Last week I talked about the preparation that needs to be done before hiring an associate to make sure your partnership works out. After all, 75% of them end up failing, so it looks like dentists need some help. Once you’ve made the hire, though, the work isn’t over. You need to plan for what happens after the hire is made and the buy-in is triggered, and you need a plan for what happens when you’re ready to call it a career.
You’ll be coexisting with your new partner hopefully for several years at least, before you ride off into the sunset. Your practice will not function in the same way it did when you were the only executive in charge. You’ll have to work together to make things work. Communication is key, and regular management meetings are a necessity.
Decisions must be made about how decisions will be made when you’re working as partners. How will you develop strategy as a team? Who decides when new equipment is needed, what equipment you should buy, and how? What will your schedules be – will you work together, or trade off shifts? What happens if one of you wants to run a personal expense through the practice but the other partner does not? You need answers to these questions before the situations come up.
Another thing that’s helpful is finding a new corporate accountant. This should be someone who hasn’t worked with either you or your new associate before – any accountant who’s associated with either of you might have more loyalty to one than to the other, and because of that, one of you will be favored. That’s a bad way to start out a partnership.
And since that partnership won’t last forever, you need to plan for how you’ll dissolve it once you’re ready to retire. Phasing out slowly is the best option for all involved – it helps your long-time patients get comfortable with your partner and with the idea of you leaving, your partner gets to ease into being totally in charge, and you don’t have to give up working all at once.

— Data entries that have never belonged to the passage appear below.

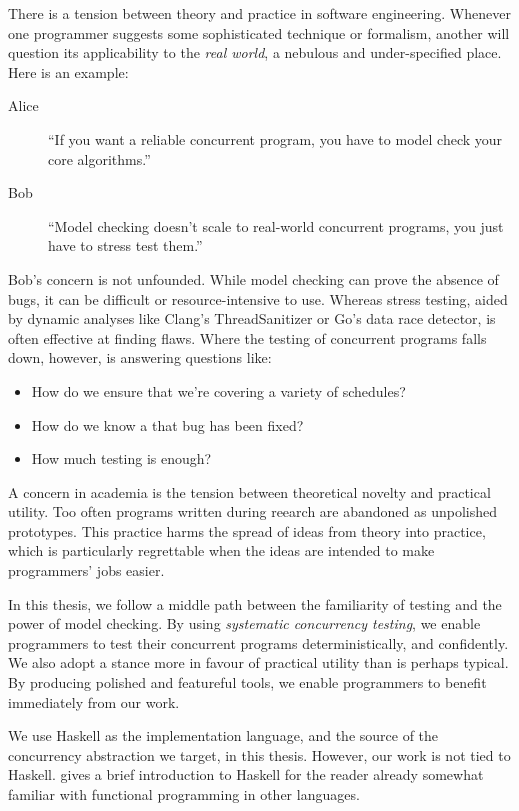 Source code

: There is a tension between theory and practice in software
engineering.  Whenever one programmer suggests some sophisticated
technique or formalism, another will question its applicability to the
\emph{real world}, a nebulous and under-specified place.  Here is an
example:

\begin{description}
\item[Alice] ``If you want a reliable concurrent program, you have to
  model check your core algorithms.''
\item[Bob] ``Model checking doesn't scale to real-world concurrent
  programs, you just have to stress test them.''
\end{description}

Bob's concern is not unfounded.  While model checking can prove the
absence of bugs, it can be difficult or resource-intensive to use.
Whereas stress testing, aided by dynamic analyses like Clang's
ThreadSanitizer\cite{serebryany2009} or Go's data race
detector\cite{golang2017}, is often effective at finding flaws.  Where
the testing of concurrent programs falls down, however, is answering
questions like:

\begin{itemize}
\item How do we ensure that we're covering a variety of schedules?
\item How do we know a that bug has been fixed?
\item How much testing is enough?
\end{itemize}

A concern in academia is the tension between theoretical novelty and
practical utility.  Too often programs written during reearch are
abandoned as unpolished prototypes.  This practice harms the spread of
ideas from theory into practice, which is particularly regrettable
when the ideas are intended to make programmers' jobs easier.

In this thesis, we follow a middle path between the familiarity of
testing and the power of model checking.  By using \emph{systematic
  concurrency testing}, we enable programmers to test their concurrent
programs deterministically, and confidently.  We also adopt a stance
more in favour of practical utility than is perhaps typical.  By
producing polished and featureful tools, we enable programmers to
benefit immediately from our work.

We use Haskell as the implementation language, and the source of the
concurrency abstraction we target, in this thesis.  However, our work
is not tied to Haskell.   gives a brief introduction
to Haskell for the reader already somewhat familiar with functional
programming in other languages.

Any plan should be focused on making sure that you don’t have to stop working before you’re ready. You created this practice and it’s your life’s work – it’s yours as long as you want it, and as long as you’re an asset rather than a liability. But at some point, your 50% stake will need to be passed on to your associate. The deal should be fair and also flexible. It benefits all parties involved.
Whatever happens, don’t fall into the trap of thinking there’s one right answer that works for everyone. The only right transition is a custom transition. Your situation is unique, and so is your associate’s. Your plan needs to reflect that, and serve the unique individual needs that each of you have.